El ideario nacionalista fraguado en los parámetros recordados en el artículo precedente, concebido cara el consumo generalizado del lado de una población altamente analfabeta, estuvo rápidamente presto para su socialización. En su largo control de los resortes del poder, los moderados de la década 1.843-54 lo inyectaron con fuerza en el sistema circulatorio de los distintos grados docentes, con éxito quizá tan imprevisto como rotundo. Y, en sus premisas básicas, continuó vigente hasta la etapa finisecular y, cabe decir con alguna propiedad, hasta las fronteras mismas del tiempo presente. De modo natural, este «para -garcilasianamente- no hacer mudanza en su cuidado» modifica cualquier manifestación social. Los contornos imantadores del Sexenio Democrático (1.868-74) y de la primera etapa de la restauración canovista se trocaron en más adustos con la aparición de sus competidores periféricos, en especial, en Cataluña y el País Vasco. Después del trauma del 98, el fundamentalismo religioso, orillado en la equilibrada arquitectura de los años fundacionales, rivalizó con el castellanista por el dominio de la versión más actualizada del nacionalismo hispano. No se introducían nuevos elementos en su implementación, pero se efectuaban significativas alteraciones en su manifestación. La religión, piedra, en definitiva, angular el primitivo edificio, dejaba paso ahora, sin antinomia, al patriotismo cívico-militar como pieza clave de toda la arquitectura nacionalista. Ganivet, Costa, Giner de los Ríos, Lerroux y el mismo general Primo de Rivera se hallaron, pese a sus contradicciones, a gusto en él. Centralista y con un toque de modernidad y futurismo, en sus aguas navegaron durante la Segunda República periódicos tan diferenciados y aun antagónicos como El Sol y El Debate. Y en la segunda dictadura castrense del novecientos, tan sólo invertida la primacía de sus conceptos axiales, Franco y su coterráneo D. Ramón Menéndez Pidal se reconocieron en él.

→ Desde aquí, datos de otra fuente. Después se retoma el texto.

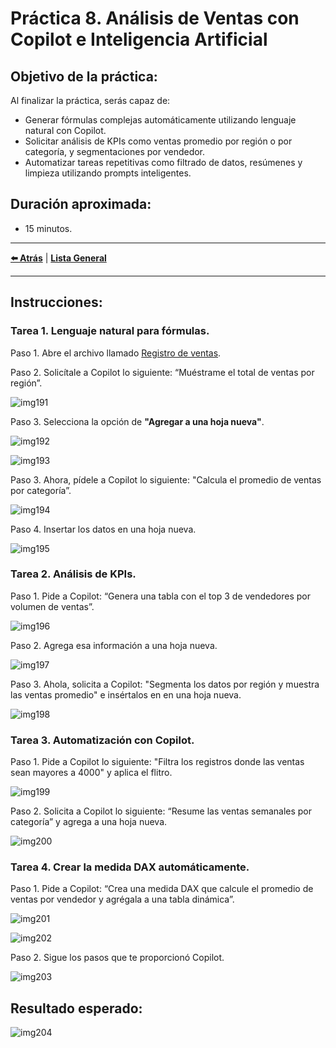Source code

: # Práctica 8. Análisis de Ventas con Copilot e Inteligencia Artificial

## Objetivo de la práctica:
Al finalizar la práctica, serás capaz de:
- Generar fórmulas complejas automáticamente utilizando lenguaje natural con Copilot.
- Solicitar análisis de KPIs como ventas promedio por región o por categoría, y segmentaciones por vendedor.
- Automatizar tareas repetitivas como filtrado de datos, resúmenes y limpieza utilizando prompts inteligentes.

## Duración aproximada:
- 15 minutos.

---

**[⬅️ Atrás](https://netec-mx.github.io/EXC_COP_ADV/Cap%C3%ADtulo7/)** | **[Lista General](https://netec-mx.github.io/EXC_COP_ADV/)** 

---

## Instrucciones: 

### Tarea 1. Lenguaje natural para fórmulas.

Paso 1. Abre el archivo llamado [Registro de ventas](<Registro de ventas.xlsx>).

Paso 2. Solicítale a Copilot lo siguiente: “Muéstrame el total de ventas por región”.

![img191](../images/img191.png)

Paso 3. Selecciona la opción de **"Agregar a una hoja nueva"**.

![img192](../images/img192.png)

![img193](../images/img193.png)

Paso 3. Ahora, pídele a Copilot lo siguiente: "Calcula el promedio de ventas por categoría”.

![img194](../images/img194.png)

Paso 4. Insertar los datos en una hoja nueva.

![img195](../images/img195.png)

### Tarea 2. Análisis de KPIs.

Paso 1. Pide a Copilot: “Genera una tabla con el top 3 de vendedores por volumen de ventas”.

![img196](../images/img196.png)

Paso 2. Agrega esa información a una hoja nueva.

![img197](../images/img197.png)

Paso 3. Ahola, solicita a Copilot: "Segmenta los datos por región y muestra las ventas promedio" e insértalos en en una hoja nueva.

![img198](../images/img198.png)

### Tarea 3. Automatización con Copilot.

Paso 1. Pide a Copilot lo siguiente: "Filtra los registros donde las ventas sean mayores a 4000" y aplica el flitro.

![img199](../images/img199.png)

Paso 2. Solicita a Copilot lo siguiente: “Resume las ventas semanales por categoría” y agrega a una hoja nueva.

![img200](../images/img200.png)

### Tarea 4. Crear la medida DAX automáticamente.

Paso 1. Pide a Copilot: “Crea una medida DAX que calcule el promedio de ventas por vendedor y agrégala a una tabla dinámica”.

![img201](../images/img201.png)

![img202](../images/img202.png)

Paso 2. Sigue los pasos que te proporcionó Copilot.

![img203](../images/img203.png)

## Resultado esperado:

![img204](../images/img204.png)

La pulsión de extrañeza que fenómeno tan singular suscita en su espectador acrecienta sin duda el deseo de indagar sus causas. El nacionalismo español fue siempre un producto cultural asaz complejo y rico y, por ende, de manejo muy delicado. Los teorizadores de su versión canónica contemporánea así lo comprendieron, y su fórmula resultó por medio siglo todo un éxito. La irrupción en la escena del cruce del XIX al XX de los pujantes movimientos catalanista y vasco obliteró la porción esencial de la dinámica de un nacionalismo denominado ya por sus adversarios como «españolista», obligándolo a una refundición si deseaba subsistir en una Europa en la que las tensiones identitarias iban a desembocar, en corto y por derecho, en la primera de sus hecatombes contemporáneas.

Sin embargo, en este replanteamiento, por lo demás sin fuerza creativa ni innovadora (por lo que cabría llamarlo de manera más exacta reajuste o recolocación de piezas), faltó grandemente el sentido del matiz y la apertura que distinguiese al taraceado trabajo de los próceres del liberalismo inicial.